• WORK REQUEST
Copy out the data word for word, without any of its pictures.

• DATA IN THIS EXERCISE
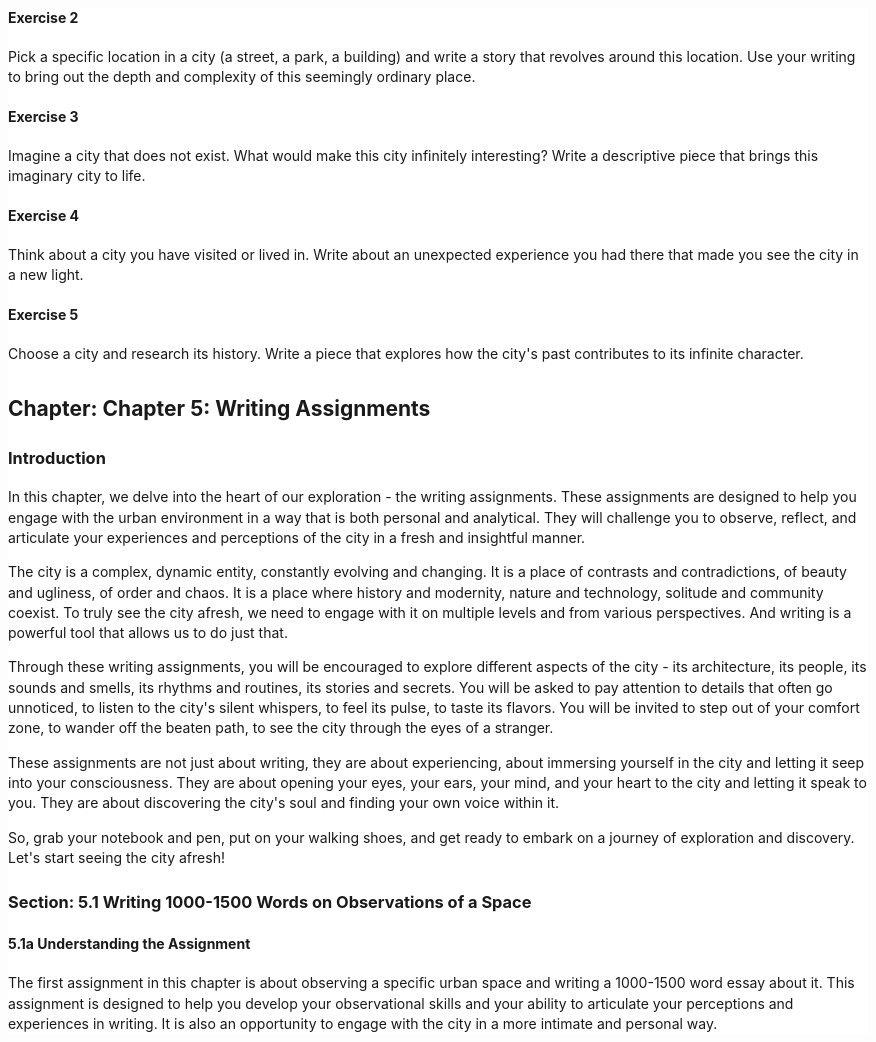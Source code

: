 #### Exercise 2
Pick a specific location in a city (a street, a park, a building) and write a story that revolves around this location. Use your writing to bring out the depth and complexity of this seemingly ordinary place.

#### Exercise 3
Imagine a city that does not exist. What would make this city infinitely interesting? Write a descriptive piece that brings this imaginary city to life.

#### Exercise 4
Think about a city you have visited or lived in. Write about an unexpected experience you had there that made you see the city in a new light.

#### Exercise 5
Choose a city and research its history. Write a piece that explores how the city's past contributes to its infinite character.

## Chapter: Chapter 5: Writing Assignments

### Introduction

In this chapter, we delve into the heart of our exploration - the writing assignments. These assignments are designed to help you engage with the urban environment in a way that is both personal and analytical. They will challenge you to observe, reflect, and articulate your experiences and perceptions of the city in a fresh and insightful manner.

The city is a complex, dynamic entity, constantly evolving and changing. It is a place of contrasts and contradictions, of beauty and ugliness, of order and chaos. It is a place where history and modernity, nature and technology, solitude and community coexist. To truly see the city afresh, we need to engage with it on multiple levels and from various perspectives. And writing is a powerful tool that allows us to do just that.

Through these writing assignments, you will be encouraged to explore different aspects of the city - its architecture, its people, its sounds and smells, its rhythms and routines, its stories and secrets. You will be asked to pay attention to details that often go unnoticed, to listen to the city's silent whispers, to feel its pulse, to taste its flavors. You will be invited to step out of your comfort zone, to wander off the beaten path, to see the city through the eyes of a stranger.

These assignments are not just about writing, they are about experiencing, about immersing yourself in the city and letting it seep into your consciousness. They are about opening your eyes, your ears, your mind, and your heart to the city and letting it speak to you. They are about discovering the city's soul and finding your own voice within it.

So, grab your notebook and pen, put on your walking shoes, and get ready to embark on a journey of exploration and discovery. Let's start seeing the city afresh!

### Section: 5.1 Writing 1000-1500 Words on Observations of a Space

#### 5.1a Understanding the Assignment

The first assignment in this chapter is about observing a specific urban space and writing a 1000-1500 word essay about it. This assignment is designed to help you develop your observational skills and your ability to articulate your perceptions and experiences in writing. It is also an opportunity to engage with the city in a more intimate and personal way.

• YOUR RESPONSE
Source code

: #### Exercise 2
Pick a specific location in a city (a street, a park, a building) and write a story that revolves around this location. Use your writing to bring out the depth and complexity of this seemingly ordinary place.

#### Exercise 3
Imagine a city that does not exist. What would make this city infinitely interesting? Write a descriptive piece that brings this imaginary city to life.

#### Exercise 4
Think about a city you have visited or lived in. Write about an unexpected experience you had there that made you see the city in a new light.

#### Exercise 5
Choose a city and research its history. Write a piece that explores how the city's past contributes to its infinite character.

## Chapter: Chapter 5: Writing Assignments

### Introduction

In this chapter, we delve into the heart of our exploration - the writing assignments. These assignments are designed to help you engage with the urban environment in a way that is both personal and analytical. They will challenge you to observe, reflect, and articulate your experiences and perceptions of the city in a fresh and insightful manner.

The city is a complex, dynamic entity, constantly evolving and changing. It is a place of contrasts and contradictions, of beauty and ugliness, of order and chaos. It is a place where history and modernity, nature and technology, solitude and community coexist. To truly see the city afresh, we need to engage with it on multiple levels and from various perspectives. And writing is a powerful tool that allows us to do just that.

Through these writing assignments, you will be encouraged to explore different aspects of the city - its architecture, its people, its sounds and smells, its rhythms and routines, its stories and secrets. You will be asked to pay attention to details that often go unnoticed, to listen to the city's silent whispers, to feel its pulse, to taste its flavors. You will be invited to step out of your comfort zone, to wander off the beaten path, to see the city through the eyes of a stranger.

These assignments are not just about writing, they are about experiencing, about immersing yourself in the city and letting it seep into your consciousness. They are about opening your eyes, your ears, your mind, and your heart to the city and letting it speak to you. They are about discovering the city's soul and finding your own voice within it.

So, grab your notebook and pen, put on your walking shoes, and get ready to embark on a journey of exploration and discovery. Let's start seeing the city afresh!

### Section: 5.1 Writing 1000-1500 Words on Observations of a Space

#### 5.1a Understanding the Assignment

The first assignment in this chapter is about observing a specific urban space and writing a 1000-1500 word essay about it. This assignment is designed to help you develop your observational skills and your ability to articulate your perceptions and experiences in writing. It is also an opportunity to engage with the city in a more intimate and personal way.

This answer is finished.